### Study material ###
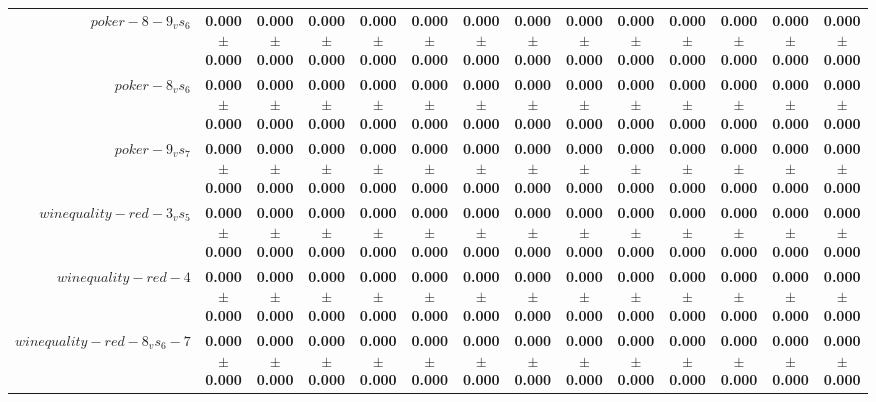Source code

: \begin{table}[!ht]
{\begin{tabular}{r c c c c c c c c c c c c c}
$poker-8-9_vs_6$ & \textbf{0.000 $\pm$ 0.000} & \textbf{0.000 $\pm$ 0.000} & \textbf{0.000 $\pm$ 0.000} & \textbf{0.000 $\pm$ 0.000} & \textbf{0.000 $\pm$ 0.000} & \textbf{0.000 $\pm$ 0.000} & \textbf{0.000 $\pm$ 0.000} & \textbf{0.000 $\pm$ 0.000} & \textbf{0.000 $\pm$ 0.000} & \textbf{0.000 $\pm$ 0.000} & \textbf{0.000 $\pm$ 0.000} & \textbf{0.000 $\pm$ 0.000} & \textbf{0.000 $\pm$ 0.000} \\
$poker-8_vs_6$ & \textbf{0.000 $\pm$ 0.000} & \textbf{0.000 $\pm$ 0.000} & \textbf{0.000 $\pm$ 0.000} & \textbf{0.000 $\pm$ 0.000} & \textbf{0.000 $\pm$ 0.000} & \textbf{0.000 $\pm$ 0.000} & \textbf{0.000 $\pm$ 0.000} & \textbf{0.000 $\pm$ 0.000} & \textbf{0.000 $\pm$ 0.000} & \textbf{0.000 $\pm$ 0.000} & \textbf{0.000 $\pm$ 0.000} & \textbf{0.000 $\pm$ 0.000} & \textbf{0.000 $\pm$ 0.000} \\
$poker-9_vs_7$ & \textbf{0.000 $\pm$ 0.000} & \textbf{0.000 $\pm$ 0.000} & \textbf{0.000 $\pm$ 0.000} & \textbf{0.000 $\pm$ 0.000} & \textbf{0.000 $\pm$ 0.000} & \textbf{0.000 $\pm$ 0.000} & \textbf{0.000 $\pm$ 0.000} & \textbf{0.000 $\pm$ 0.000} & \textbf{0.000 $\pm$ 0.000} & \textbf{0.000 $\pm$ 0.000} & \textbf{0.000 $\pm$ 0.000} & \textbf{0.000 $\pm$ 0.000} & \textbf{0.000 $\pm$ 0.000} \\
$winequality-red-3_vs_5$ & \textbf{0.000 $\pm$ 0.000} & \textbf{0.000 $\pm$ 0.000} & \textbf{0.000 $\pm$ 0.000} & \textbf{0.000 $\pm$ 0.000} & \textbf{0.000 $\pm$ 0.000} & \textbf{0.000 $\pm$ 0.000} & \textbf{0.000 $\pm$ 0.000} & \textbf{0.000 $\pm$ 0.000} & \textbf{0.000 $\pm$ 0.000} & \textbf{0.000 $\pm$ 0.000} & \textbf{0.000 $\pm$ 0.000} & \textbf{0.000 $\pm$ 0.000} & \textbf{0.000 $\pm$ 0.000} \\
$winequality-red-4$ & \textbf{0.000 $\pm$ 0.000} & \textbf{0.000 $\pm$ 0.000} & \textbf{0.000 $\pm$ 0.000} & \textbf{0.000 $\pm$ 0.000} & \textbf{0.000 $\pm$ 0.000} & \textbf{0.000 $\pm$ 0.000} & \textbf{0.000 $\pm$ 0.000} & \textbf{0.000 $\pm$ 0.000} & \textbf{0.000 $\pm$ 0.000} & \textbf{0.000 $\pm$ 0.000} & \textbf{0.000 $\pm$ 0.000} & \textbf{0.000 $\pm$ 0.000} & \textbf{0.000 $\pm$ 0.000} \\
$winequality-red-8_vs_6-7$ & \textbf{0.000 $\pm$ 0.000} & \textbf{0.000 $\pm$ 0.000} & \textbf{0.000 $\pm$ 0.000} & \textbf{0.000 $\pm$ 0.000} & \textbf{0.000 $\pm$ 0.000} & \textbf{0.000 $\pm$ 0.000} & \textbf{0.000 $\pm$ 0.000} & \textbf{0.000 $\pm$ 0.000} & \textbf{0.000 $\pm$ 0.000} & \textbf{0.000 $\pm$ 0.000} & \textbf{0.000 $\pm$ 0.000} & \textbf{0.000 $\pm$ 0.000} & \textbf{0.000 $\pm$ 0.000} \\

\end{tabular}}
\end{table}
###
> **Work request**
Copy every line in the data above that has the string "begin" in it.

> **Task result**
: \begin{table}[!ht]
{\begin{tabular}{r c c c c c c c c c c c c c}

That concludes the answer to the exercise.